Surface and Bulk Relaxation of Vapour-Deposited Polystyrene Glasses

TL;DR

This study investigates the surface relaxation dynamics of vapour-deposited polystyrene glasses, revealing enhanced surface mobility compared to bulk, with implications for understanding glassy surface behavior near the glass transition.

Contribution

It provides a detailed analysis of surface and bulk relaxation in vapour-deposited polystyrene glasses, combining experimental measurements with numerical modeling to quantify surface mobility.

Findings

Surface relaxation follows capillary-driven power law.

Enhanced surface mobility compared to bulk.
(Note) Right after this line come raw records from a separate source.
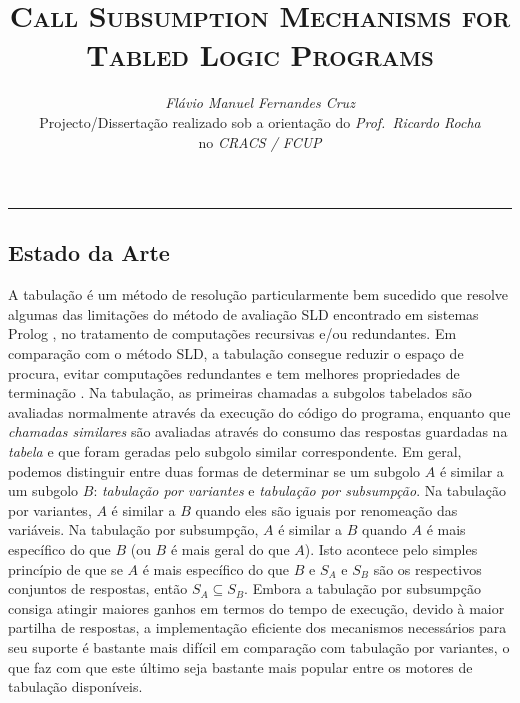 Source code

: \documentclass[9pt,a4paper]{extarticle}
\begin{document}
\title{\vspace*{-8mm}\textbf{\textsc{Call Subsumption Mechanisms for Tabled Logic Programs}}}
\author{\emph{Flávio Manuel Fernandes Cruz}\\[2mm]
\small{Projecto/Dissertação realizado sob a orientação do \emph{Prof.\ Ricardo Rocha}}\\
\small{no \emph{CRACS / FCUP}}}
\date{}
\maketitle
\thispagestyle{empty}

\vspace*{-4mm}\noindent\rule{\textwidth}{0.4pt}\vspace*{4mm}

\begin{multicols}{2}

\section{Estado da Arte}

A tabulação é um método de resolução particularmente bem sucedido que resolve algumas das limitações
do método de avaliação SLD encontrado em sistemas Prolog \cite{Chen-96}, no tratamento de computações recursivas e/ou redundantes. Em comparação com o método SLD, a tabulação consegue reduzir o espaço de procura, evitar computações
redundantes e tem melhores propriedades de terminação \cite{Tamaki-86}.
Na tabulação, as primeiras chamadas a subgolos tabelados são avaliadas normalmente através da execução do código do
programa, enquanto que \emph{chamadas similares} são avaliadas através do consumo das respostas guardadas
na \emph{tabela} e que foram geradas pelo subgolo similar correspondente.
Em geral, podemos distinguir entre duas formas de determinar se um subgolo $A$ é similar a um subgolo $B$:
\emph{tabulação por variantes} e \emph{tabulação por subsumpção}.
Na tabulação por variantes, $A$ é similar a $B$ quando eles são iguais por renomeação das variáveis.
Na tabulação por subsumpção, $A$ é similar a $B$ quando $A$ é mais específico do que $B$ (ou $B$ é mais geral do que $A$).
Isto acontece pelo simples princípio de que se $A$ é mais específico do que $B$ e $S_A$ e $S_B$ são os respectivos
conjuntos de respostas, então $S_A \subseteq S_B$.
Embora a tabulação por subsumpção consiga atingir maiores ganhos em termos do tempo de execução, devido
à maior partilha de respostas, a implementação eficiente dos mecanismos necessários para seu suporte é bastante
mais difícil em comparação com tabulação por variantes, o que faz com que este último seja bastante mais popular
entre os motores de tabulação disponíveis.


\end{multicols}
\end{document}
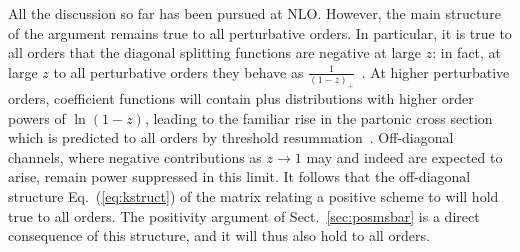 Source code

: All the discussion so far has been pursued at NLO\@. However, the main
structure of the argument remains true to all perturbative orders. In
particular,  it is true to all orders that the diagonal splitting
functions are negative at large $z$: in fact, at large $z$ to all
perturbative orders they behave as $\frac{1}{(1-z)_+}$~\cite{Albino:2000cp}. At higher
perturbative orders, coefficient functions will contain plus distributions with higher order
powers of $\ln(1-z)$, leading to  the familiar rise in the partonic
cross section which is predicted to all orders by threshold
resummation~\cite{Catani:1989ne,Sterman:1986aj}. Off-diagonal
channels, where negative contributions as $z\to1$ may and indeed are
expected to arise, 
remain power suppressed in this limit. It follows that the
off-diagonal structure Eq.~(\ref{eq:kstruct})
of the matrix relating a positive scheme to \msbar{} will hold true to
all orders. The positivity argument of Sect.~\ref{sec:posmsbar} is a
direct consequence of this structure, and it will thus also hold to
all orders.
Temperature-dependent relaxation times align with previous studies.

Abstract

We have studied the liquid-like response of the surface of vapour-deposited glassy films of polystyrene to the introduction of gold nanoparticles on the surface. The build-up of polymer material was measured as a function of time and temperature for both as-deposited films, as well as films that have been rejuvenated to become normal glasses cooled from the equilibrium liquid. The temporal evolution of the surface profile is well described by the characteristic power law of capillary-driven surface flows. In all cases, the surface evolution of the as-deposited films and the rejuvenated films are enhanced compared to bulk and are not easily distinguishable from each other. The temperature dependence of the measured relaxation times determined from the surface evolution is found to be quantitatively comparable to similar studies for high molecular weight spincast polystyrene. Comparisons to numerical solutions of the glassy thin film equation provide quantitative estimates of the surface mobility. For temperatures sufficiently close to the glass-transition temperature, particle embedding is also measured and used as a probe of bulk dynamics, and in particular bulk viscosity.